(Stored entries)

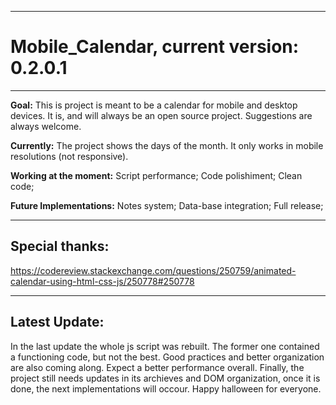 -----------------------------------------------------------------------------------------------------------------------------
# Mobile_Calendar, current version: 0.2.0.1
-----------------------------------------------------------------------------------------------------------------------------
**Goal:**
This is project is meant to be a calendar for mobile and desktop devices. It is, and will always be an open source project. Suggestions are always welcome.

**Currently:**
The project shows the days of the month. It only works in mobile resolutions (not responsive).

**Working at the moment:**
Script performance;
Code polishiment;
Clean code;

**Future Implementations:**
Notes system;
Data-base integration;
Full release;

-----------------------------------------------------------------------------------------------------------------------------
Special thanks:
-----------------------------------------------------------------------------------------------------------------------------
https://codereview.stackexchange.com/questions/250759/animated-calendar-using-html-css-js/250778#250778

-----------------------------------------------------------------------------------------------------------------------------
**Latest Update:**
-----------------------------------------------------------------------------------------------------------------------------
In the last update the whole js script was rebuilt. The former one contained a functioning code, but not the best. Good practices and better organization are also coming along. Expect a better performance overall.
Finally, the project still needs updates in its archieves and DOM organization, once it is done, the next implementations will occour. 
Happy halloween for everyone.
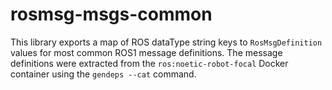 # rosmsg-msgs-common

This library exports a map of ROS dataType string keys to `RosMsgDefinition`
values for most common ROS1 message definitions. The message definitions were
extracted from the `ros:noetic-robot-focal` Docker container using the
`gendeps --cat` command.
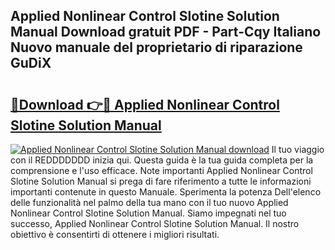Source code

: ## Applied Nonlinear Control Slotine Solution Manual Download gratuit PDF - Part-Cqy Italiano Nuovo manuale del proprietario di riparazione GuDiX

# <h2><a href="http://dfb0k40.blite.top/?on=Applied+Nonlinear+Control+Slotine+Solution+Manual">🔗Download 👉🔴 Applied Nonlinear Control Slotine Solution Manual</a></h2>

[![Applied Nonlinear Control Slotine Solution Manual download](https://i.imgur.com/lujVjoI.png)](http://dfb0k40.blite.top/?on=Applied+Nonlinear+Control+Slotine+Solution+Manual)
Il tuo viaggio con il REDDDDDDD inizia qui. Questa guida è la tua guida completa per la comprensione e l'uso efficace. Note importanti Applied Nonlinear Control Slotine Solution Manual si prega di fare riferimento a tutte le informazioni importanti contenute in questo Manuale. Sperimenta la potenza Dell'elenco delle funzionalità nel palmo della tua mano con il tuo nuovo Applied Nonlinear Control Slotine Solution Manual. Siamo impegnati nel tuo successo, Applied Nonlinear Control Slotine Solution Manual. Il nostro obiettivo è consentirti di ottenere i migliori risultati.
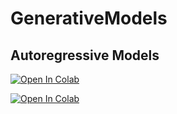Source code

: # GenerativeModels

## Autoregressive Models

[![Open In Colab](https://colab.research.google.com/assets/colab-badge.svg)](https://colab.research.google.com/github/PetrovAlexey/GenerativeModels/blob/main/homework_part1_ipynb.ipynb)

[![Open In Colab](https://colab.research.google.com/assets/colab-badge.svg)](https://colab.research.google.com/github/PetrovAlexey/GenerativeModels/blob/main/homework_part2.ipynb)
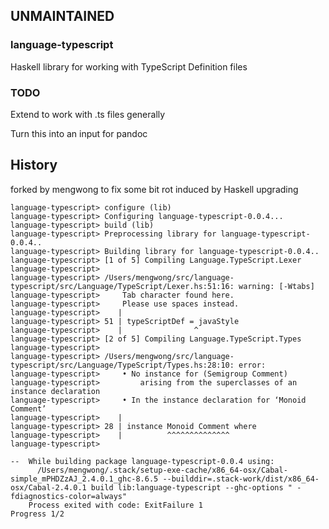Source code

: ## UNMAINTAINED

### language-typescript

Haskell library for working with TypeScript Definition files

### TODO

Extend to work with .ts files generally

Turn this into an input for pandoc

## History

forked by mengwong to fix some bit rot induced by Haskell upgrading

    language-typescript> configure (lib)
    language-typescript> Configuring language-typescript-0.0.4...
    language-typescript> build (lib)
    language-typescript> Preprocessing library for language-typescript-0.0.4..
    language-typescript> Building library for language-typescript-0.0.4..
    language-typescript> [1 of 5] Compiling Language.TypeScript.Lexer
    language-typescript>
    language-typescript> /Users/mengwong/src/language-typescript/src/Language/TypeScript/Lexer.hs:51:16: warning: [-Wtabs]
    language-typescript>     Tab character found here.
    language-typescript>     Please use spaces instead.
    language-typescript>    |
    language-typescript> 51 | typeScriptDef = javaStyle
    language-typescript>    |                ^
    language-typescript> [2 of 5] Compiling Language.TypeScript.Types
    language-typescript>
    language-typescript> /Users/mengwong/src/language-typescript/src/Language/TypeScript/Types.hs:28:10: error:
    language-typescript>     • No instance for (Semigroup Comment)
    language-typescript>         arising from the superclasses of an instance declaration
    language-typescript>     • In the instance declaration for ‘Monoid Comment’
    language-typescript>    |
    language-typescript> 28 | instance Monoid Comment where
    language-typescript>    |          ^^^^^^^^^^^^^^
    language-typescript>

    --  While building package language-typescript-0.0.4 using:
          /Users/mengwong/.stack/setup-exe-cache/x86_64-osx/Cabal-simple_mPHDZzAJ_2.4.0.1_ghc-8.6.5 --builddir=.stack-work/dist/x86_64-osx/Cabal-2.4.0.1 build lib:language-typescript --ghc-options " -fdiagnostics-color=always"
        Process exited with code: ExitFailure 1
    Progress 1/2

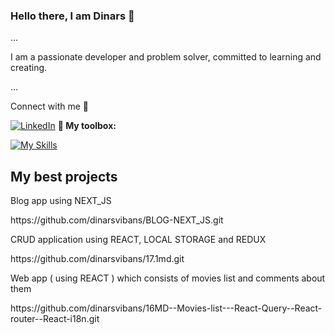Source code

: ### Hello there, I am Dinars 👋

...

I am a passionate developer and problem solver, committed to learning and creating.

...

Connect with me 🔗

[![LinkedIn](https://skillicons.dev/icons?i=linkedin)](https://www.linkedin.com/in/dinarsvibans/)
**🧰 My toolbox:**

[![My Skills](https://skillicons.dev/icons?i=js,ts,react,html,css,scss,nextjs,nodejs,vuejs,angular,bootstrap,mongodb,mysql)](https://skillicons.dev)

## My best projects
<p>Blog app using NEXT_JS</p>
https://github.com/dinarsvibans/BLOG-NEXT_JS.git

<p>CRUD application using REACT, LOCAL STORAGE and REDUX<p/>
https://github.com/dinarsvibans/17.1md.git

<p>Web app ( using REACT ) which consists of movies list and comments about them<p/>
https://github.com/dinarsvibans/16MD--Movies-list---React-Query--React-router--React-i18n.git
==
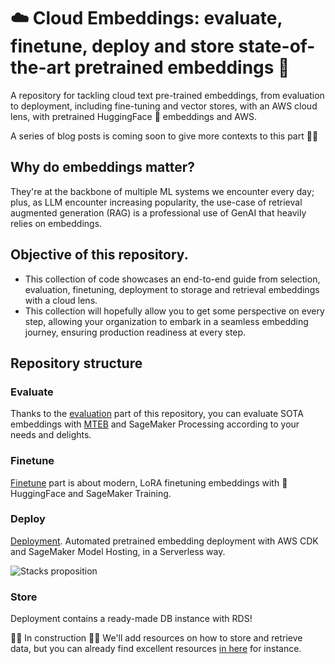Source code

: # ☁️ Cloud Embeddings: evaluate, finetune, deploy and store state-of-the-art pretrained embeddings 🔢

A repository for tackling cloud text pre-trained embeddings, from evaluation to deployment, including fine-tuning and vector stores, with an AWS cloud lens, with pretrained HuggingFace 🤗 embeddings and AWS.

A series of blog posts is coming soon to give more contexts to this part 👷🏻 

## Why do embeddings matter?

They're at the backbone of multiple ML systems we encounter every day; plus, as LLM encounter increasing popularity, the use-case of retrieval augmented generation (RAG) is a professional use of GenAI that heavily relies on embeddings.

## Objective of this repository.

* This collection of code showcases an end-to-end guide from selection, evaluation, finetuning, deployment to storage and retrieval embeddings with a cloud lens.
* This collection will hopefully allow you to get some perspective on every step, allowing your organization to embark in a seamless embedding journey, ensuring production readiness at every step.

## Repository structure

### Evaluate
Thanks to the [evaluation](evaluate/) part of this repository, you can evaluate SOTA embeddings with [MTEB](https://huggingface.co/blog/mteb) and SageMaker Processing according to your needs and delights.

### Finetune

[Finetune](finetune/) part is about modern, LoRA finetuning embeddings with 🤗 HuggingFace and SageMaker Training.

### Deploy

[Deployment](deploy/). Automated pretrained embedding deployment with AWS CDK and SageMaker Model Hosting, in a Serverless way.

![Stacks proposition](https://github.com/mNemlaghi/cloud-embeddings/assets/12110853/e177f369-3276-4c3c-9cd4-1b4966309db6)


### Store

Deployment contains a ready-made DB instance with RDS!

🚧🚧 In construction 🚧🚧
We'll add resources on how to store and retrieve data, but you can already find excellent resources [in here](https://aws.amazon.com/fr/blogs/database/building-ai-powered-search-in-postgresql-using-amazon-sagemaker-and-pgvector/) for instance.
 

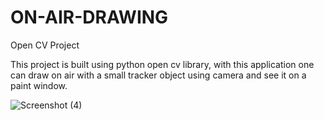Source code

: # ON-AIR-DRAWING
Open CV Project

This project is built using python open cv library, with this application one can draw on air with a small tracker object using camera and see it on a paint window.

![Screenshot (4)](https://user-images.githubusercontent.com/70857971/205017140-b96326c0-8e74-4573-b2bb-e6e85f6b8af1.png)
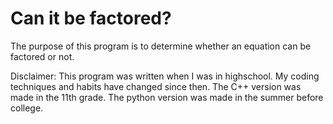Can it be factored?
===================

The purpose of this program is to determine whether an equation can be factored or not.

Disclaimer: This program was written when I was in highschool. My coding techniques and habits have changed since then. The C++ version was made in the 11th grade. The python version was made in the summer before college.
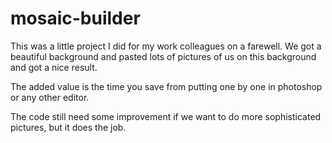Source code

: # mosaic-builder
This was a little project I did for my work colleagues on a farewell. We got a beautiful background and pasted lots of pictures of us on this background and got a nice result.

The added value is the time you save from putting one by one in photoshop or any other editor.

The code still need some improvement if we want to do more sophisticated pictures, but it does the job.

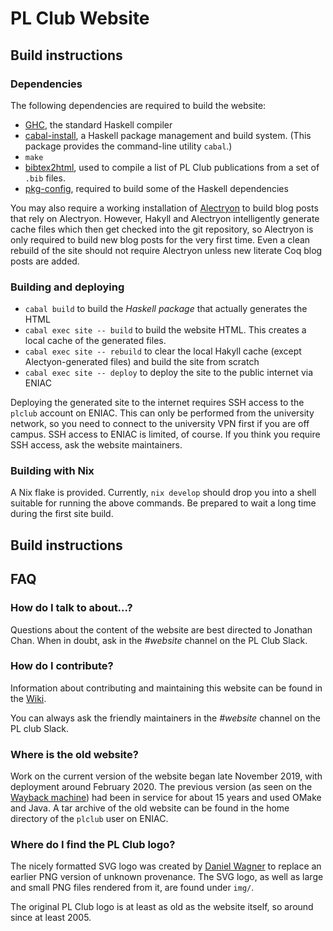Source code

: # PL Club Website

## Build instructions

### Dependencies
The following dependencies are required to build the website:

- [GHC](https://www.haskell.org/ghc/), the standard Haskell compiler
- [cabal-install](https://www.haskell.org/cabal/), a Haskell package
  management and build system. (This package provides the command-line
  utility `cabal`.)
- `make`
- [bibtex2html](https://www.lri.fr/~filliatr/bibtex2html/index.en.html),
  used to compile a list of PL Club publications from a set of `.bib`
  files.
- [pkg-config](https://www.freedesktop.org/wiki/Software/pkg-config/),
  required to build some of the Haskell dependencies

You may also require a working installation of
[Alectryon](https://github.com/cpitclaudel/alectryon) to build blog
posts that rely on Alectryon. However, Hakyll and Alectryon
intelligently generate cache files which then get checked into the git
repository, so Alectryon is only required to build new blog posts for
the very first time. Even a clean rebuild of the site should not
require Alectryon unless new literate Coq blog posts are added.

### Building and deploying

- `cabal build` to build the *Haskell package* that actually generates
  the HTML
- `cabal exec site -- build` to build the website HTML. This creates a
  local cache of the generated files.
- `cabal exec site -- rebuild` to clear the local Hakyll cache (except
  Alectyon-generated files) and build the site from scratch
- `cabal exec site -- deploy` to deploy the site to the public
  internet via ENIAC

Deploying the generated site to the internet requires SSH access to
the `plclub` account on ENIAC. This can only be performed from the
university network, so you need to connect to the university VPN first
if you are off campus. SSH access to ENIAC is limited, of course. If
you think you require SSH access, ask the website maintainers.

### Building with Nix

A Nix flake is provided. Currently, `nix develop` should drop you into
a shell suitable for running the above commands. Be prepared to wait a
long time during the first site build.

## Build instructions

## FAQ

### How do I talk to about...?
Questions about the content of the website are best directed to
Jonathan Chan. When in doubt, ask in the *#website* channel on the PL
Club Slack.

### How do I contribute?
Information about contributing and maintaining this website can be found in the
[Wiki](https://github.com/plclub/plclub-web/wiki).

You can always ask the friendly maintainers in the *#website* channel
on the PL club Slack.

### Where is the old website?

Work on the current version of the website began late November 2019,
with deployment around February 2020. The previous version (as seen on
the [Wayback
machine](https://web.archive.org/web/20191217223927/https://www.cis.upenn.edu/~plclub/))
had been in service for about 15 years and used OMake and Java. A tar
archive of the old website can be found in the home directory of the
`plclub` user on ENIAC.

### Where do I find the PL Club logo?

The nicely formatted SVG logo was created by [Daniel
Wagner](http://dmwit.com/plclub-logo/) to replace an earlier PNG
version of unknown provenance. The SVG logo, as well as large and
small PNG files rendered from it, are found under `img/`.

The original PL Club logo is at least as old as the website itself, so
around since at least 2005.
==
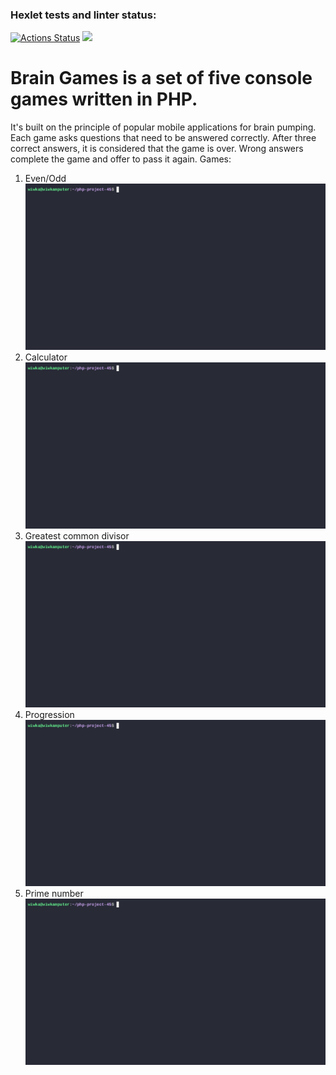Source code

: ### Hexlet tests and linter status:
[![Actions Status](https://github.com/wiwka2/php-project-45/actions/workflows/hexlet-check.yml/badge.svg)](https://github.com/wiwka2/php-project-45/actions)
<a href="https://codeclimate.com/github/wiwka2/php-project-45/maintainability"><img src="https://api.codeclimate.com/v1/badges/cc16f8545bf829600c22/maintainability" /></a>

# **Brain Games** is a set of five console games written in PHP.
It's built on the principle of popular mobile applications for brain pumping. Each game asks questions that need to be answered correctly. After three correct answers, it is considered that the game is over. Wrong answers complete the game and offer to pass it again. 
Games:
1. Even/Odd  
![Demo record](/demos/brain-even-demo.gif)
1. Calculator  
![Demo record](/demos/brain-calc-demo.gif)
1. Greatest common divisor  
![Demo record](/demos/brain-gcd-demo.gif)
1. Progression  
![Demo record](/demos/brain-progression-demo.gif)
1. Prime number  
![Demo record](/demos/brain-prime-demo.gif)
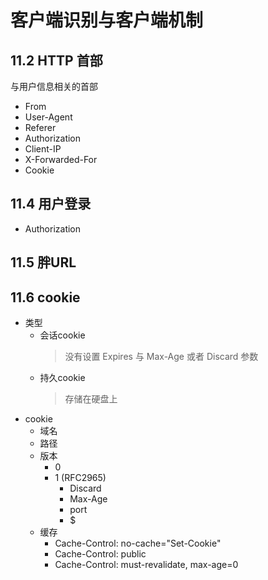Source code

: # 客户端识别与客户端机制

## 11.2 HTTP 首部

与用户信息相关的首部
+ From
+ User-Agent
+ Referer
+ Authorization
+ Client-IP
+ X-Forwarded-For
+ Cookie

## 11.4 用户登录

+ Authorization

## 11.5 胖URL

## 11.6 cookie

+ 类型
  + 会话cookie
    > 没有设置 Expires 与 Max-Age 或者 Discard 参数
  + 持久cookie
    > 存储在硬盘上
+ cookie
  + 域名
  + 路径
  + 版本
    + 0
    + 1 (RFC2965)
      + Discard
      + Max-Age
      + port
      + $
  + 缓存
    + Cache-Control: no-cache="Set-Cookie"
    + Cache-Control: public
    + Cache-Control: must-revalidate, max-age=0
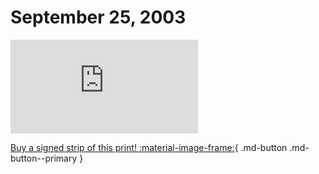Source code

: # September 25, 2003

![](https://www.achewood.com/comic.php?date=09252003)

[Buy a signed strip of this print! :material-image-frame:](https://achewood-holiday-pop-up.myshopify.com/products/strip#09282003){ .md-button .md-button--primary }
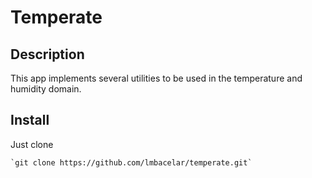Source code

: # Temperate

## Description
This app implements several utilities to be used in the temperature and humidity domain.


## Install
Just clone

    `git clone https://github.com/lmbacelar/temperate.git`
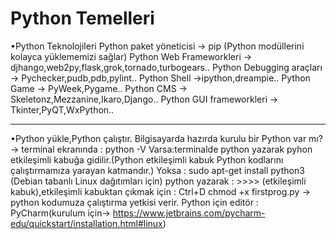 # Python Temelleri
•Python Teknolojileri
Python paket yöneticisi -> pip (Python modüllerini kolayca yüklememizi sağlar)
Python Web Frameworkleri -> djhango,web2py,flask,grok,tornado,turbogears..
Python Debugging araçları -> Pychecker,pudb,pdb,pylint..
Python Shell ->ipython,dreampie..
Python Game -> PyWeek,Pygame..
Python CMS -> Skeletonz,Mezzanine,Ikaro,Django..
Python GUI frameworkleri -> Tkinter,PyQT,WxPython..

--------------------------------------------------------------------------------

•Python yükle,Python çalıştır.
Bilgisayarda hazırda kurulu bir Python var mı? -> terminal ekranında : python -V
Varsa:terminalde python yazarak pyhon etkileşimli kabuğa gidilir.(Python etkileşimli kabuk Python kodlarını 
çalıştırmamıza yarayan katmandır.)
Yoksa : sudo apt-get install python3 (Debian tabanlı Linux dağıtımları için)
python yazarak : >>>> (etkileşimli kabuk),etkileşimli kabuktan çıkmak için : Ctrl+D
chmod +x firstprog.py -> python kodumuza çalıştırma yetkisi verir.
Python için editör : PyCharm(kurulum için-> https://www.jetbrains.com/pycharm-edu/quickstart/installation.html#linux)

Work to complete:
Give again exactly, and only, the lines above starting at the one with "had been in" and ending at the one with "around since at least 2005.".

Your response:
had been in service for about 15 years and used OMake and Java. A tar
archive of the old website can be found in the home directory of the
`plclub` user on ENIAC.

### Where do I find the PL Club logo?

The nicely formatted SVG logo was created by [Daniel
Wagner](http://dmwit.com/plclub-logo/) to replace an earlier PNG
version of unknown provenance. The SVG logo, as well as large and
small PNG files rendered from it, are found under `img/`.

The original PL Club logo is at least as old as the website itself, so
around since at least 2005.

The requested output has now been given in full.